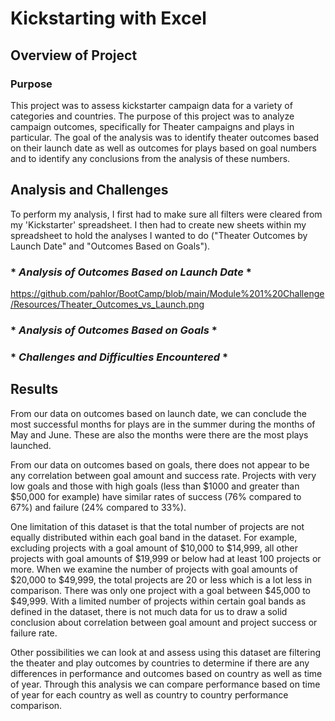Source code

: # Kickstarting with Excel

## **Overview of Project**

### **Purpose**

This project was to assess kickstarter campaign data for a variety of categories and countries. The purpose of this project was to analyze campaign outcomes, specifically for Theater campaigns and plays in particular. The goal of the analysis was to identify theater outcomes based on their launch date as well as outcomes for plays based on goal numbers and to identify any conclusions from the analysis of these numbers. 

## **Analysis and Challenges**

To perform my analysis, I first had to make sure all filters were cleared from my 'Kickstarter' spreadsheet. I then had to create new sheets within my spreadsheet to hold the analyses I wanted to do ("Theater Outcomes by Launch Date" and "Outcomes Based on Goals").

### * *Analysis of Outcomes Based on Launch Date* *



https://github.com/pahlor/BootCamp/blob/main/Module%201%20Challenge/Resources/Theater_Outcomes_vs_Launch.png

### * *Analysis of Outcomes Based on Goals* *



### * *Challenges and Difficulties Encountered* * 



## **Results**

From our data on outcomes based on launch date, we can conclude the most successful months for plays are in the summer during the months of May and June. These are also the months were there are the most plays launched. 

From our data on outcomes based on goals, there does not appear to be any correlation between goal amount and success rate. Projects with very low goals and those with high goals (less than $1000 and greater than $50,000 for example) have similar rates of success (76% compared to 67%) and failure (24% compared to 33%).

One limitation of this dataset is that the total number of projects are not equally distributed within each goal band in the dataset. For example, excluding projects with a goal amount of $10,000 to $14,999, all other projects with goal amounts of $19,999 or below had at least 100 projects or more. When we examine the number of projects with goal amounts of $20,000 to $49,999, the total projects are 20 or less which is a lot less in comparison. There was only one project with a goal between $45,000 to $49,999. With a limited number of projects within certain goal bands as defined in the dataset, there is not much data for us to draw a solid conclusion about correlation between goal amount and project success or failure rate.

Other possibilities we can look at and assess using this dataset are filtering the theater and play outcomes by countries to determine if there are any differences in performance and outcomes based on country as well as time of year. Through this analysis we can compare performance based on time of year for each country as well as country to country performance comparison.
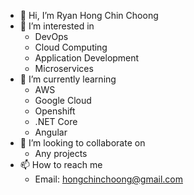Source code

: - 👋 Hi, I’m Ryan Hong Chin Choong
- 👀 I’m interested in
  - DevOps
  - Cloud Computing
  - Application Development
  - Microservices
- 🌱 I’m currently learning
  - AWS
  - Google Cloud
  - Openshift
  - .NET Core
  - Angular
- 💞️ I’m looking to collaborate on
  - Any projects
- 📫 How to reach me
  - Email: hongchinchoong@gmail.com

<!---
ryan-ch/ryan-ch is a ✨ special ✨ repository because its `README.md` (this file) appears on your GitHub profile.
You can click the Preview link to take a look at your changes.
--->
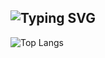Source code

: ## ![Typing SVG](https://readme-typing-svg.demolab.com?font=Fira+Code&duration=3000&pause=1000&width=435&lines=%F0%9F%91%8B+Hi%2C+I%E2%80%99m+%40Yang-ZhiHang;Keep+learning+and+improving)


![Top Langs](https://github-readme-stats-zamyangs-projects.vercel.app/api/top-langs/?username=Yang-ZhiHang&layout=compact&theme=radical)

<!--
![Vue.js](https://img.shields.io/badge/Vue.js-35495E?style=for-the-badge&logo=vue.js&logoColor=4FC08D)
-->

<!---
Yang-ZhiHang/Yang-ZhiHang is a ✨ special ✨ repository because its `README.md` (this file) appears on your GitHub profile.
You can click the Preview link to take a look at your changes.
--->
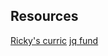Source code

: ## Resources
[Ricky's curric](https://github.com/rickyc/citizens-school-spring-2012)
[jq fund](http://jqfundamentals.com/)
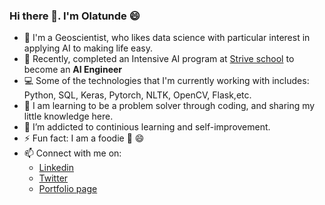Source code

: ### Hi there 👋.  I'm Olatunde  :smile:

- 🔭 I'm a Geoscientist, who likes data science with particular interest in applying AI to making life easy. 
- 💬 Recently, completed an Intensive AI program at [Strive school](https://strive.school/) to become an **AI Engineer**
- 💻 Some of the technologies that I'm currently working with includes: Python, SQL, Keras, Pytorch, NLTK, OpenCV, Flask,etc. 
- 👯 I am learning to be a problem solver through coding, and sharing my little knowledge here. 
- 🌱 I’m addicted to continious learning and self-improvement.
- ⚡  Fun fact: I am a foodie :see_no_evil: :smile: 
- 📫 Connect with me on:
  -  [Linkedin](https://www.linkedin.com/in/olatunde-salami/)
  -  [Twitter](https://twitter.com/Olatunde_tuns)
  -  [Portfolio page](https://salamituns.github.io/)


<!-- 
**salamituns/salamituns** is a ✨ _special_ ✨ repository because its `README.md` (this file) appears on your GitHub profile.

Here are some ideas to get you started:

- 🔭 I’m currently working on becoming an 
- 🌱 I’m currently learning to 
- 👯 I’m looking to collaborate on ...
- 🤔 I’m looking for help with ...
- 💬 Ask me about ...
- 📫 How to reach me: ...
- 😄 Pronouns: ...
- ⚡ Fun fact: ...
-->
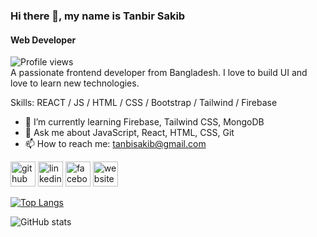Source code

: ### Hi there 👋, my name is Tanbir Sakib
#### Web Developer
![Profile views](https://gpvc.arturio.dev/tanbirsakib)  
A passionate frontend developer from Bangladesh. I love to build UI and love to learn new technologies.

Skills: REACT / JS / HTML / CSS / Bootstrap / Tailwind / Firebase

- 🌱 I’m currently learning Firebase, Tailwind CSS, MongoDB 
- 💬 Ask me about JavaScript, React, HTML, CSS, Git 
- 📫 How to reach me: tanbisakib@gmail.com 


[<img src='https://cdn.jsdelivr.net/npm/simple-icons@3.0.1/icons/github.svg' alt='github' height='40'>](https://github.com/tanbirsakib)  [<img src='https://cdn.jsdelivr.net/npm/simple-icons@3.0.1/icons/linkedin.svg' alt='linkedin' height='40'>](https://www.linkedin.com/in/tanbir-sakib/)  [<img src='https://cdn.jsdelivr.net/npm/simple-icons@3.0.1/icons/facebook.svg' alt='facebook' height='40'>](https://www.facebook.com/tanbiirsakiib)  [<img src='https://cdn.jsdelivr.net/npm/simple-icons@3.0.1/icons/icloud.svg' alt='website' height='40'>](https://tanbirsakib.netlify.app)  

[![Top Langs](https://github-readme-stats.vercel.app/api/top-langs/?username=tanbirsakib)](https://github.com/anuraghazra/github-readme-stats)

![GitHub stats](https://github-readme-stats.vercel.app/api?username=tanbirsakib&show_icons=true&count_private=true)  


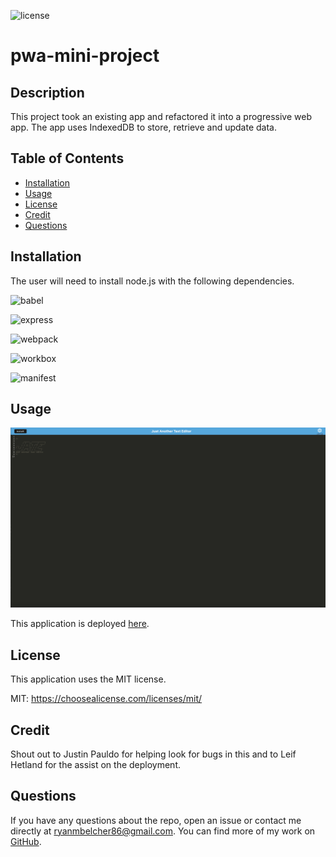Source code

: ![license](https://img.shields.io/badge/License-MIT-blueviolet)

# pwa-mini-project

## Description

This project took an existing app and refactored it into a progressive web app. The app uses IndexedDB to store, retrieve and update data.

## Table of Contents

  - [Installation](#installation)
  - [Usage](#usage)
  - [License](#license)
  - [Credit](#credit)
  - [Questions](#questions)

## Installation

The user will need to install node.js with the following dependencies.

![babel](https://img.shields.io/badge/babel-v7.15.0-orange)

![express](https://img.shields.io/badge/express-v4.17.1-brightgreen)

![webpack](https://img.shields.io/badge/webpack-v.5.51.1-blueviolet)

![workbox](https://img.shields.io/badge/workbox-v.2.2.4-blue)

![manifest](https://img.shields.io/badge/pwa_manifest-v.4.3.0-yellow)

## Usage

![screenshot of app](./assets/images/app_screenshot.png)

This application is deployed [here](https://still-fortress-32651.herokuapp.com/).

## License

This application uses the MIT license.
  
MIT: https://choosealicense.com/licenses/mit/

## Credit

Shout out to Justin Pauldo for helping look for bugs in this and to Leif Hetland for the assist on the deployment. 

## Questions

If you have any questions about the repo, open an issue or 
contact me directly at ryanmbelcher86@gmail.com. You can find more of my work on [GitHub](https://github.com/ryanmbelcher).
···
WORK INSTRUCTION: Repeat only the stretch of data above that runs from the line with "Yang-ZhiHang/Yang-ZhiHang is a" to the line with "Hi there 👋.". Keep both end lines; exclude pictures.

COMPLETED EXERCISE:
Yang-ZhiHang/Yang-ZhiHang is a ✨ special ✨ repository because its `README.md` (this file) appears on your GitHub profile.
You can click the Preview link to take a look at your changes.
--->
Source code

: ## Resources
[Ricky's curric](https://github.com/rickyc/citizens-school-spring-2012)
[jq fund](http://jqfundamentals.com/)
Source code

: ### Hi there 👋.  I'm Olatunde  :smile:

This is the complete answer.